-- Opening Marker --

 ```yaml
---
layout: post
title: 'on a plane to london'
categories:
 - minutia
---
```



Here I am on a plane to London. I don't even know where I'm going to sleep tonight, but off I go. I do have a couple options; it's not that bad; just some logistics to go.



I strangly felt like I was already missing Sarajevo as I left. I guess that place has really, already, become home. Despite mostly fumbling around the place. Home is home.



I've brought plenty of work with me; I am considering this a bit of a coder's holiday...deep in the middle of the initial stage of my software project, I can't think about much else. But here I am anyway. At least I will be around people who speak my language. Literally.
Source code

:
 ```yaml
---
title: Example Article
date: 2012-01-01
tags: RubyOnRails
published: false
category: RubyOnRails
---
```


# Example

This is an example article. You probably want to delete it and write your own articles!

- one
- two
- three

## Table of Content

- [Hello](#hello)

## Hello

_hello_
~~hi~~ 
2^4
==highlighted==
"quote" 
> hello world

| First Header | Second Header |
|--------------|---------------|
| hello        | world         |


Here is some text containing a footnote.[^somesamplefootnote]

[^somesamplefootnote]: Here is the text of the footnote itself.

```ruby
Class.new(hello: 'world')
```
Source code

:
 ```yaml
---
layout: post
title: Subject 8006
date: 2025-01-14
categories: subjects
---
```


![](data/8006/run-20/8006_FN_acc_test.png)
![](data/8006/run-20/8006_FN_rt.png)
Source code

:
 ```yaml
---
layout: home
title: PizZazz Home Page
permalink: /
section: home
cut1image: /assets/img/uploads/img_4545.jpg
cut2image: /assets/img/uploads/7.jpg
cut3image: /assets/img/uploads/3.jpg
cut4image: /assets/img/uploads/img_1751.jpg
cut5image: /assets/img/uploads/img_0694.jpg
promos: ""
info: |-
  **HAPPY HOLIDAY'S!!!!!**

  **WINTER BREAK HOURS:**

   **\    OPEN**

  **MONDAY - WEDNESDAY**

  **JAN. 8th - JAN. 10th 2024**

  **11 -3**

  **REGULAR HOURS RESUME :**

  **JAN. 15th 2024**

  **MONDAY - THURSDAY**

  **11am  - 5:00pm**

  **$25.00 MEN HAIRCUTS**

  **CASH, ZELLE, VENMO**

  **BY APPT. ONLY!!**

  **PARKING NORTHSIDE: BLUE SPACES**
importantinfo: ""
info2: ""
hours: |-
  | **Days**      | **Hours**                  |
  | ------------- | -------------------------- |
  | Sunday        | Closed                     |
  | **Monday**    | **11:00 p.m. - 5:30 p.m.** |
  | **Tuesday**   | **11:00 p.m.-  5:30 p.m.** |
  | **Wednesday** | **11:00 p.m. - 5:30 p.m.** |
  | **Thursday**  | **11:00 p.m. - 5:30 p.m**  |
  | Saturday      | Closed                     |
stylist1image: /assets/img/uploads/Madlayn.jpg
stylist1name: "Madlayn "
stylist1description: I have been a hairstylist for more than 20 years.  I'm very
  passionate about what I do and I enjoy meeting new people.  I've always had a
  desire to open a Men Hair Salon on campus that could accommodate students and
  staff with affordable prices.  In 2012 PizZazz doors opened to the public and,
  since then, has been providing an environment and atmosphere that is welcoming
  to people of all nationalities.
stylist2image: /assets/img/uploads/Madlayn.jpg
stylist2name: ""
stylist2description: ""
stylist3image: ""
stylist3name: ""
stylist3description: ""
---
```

-- Closing Marker --

INSTRUCTIONS FOR THE TASK
Report each line of the material in which the string "Madlayn" occurs.

TASK SOLUTION
stylist1image: /assets/img/uploads/Madlayn.jpg
stylist1name: "Madlayn "
stylist2image: /assets/img/uploads/Madlayn.jpg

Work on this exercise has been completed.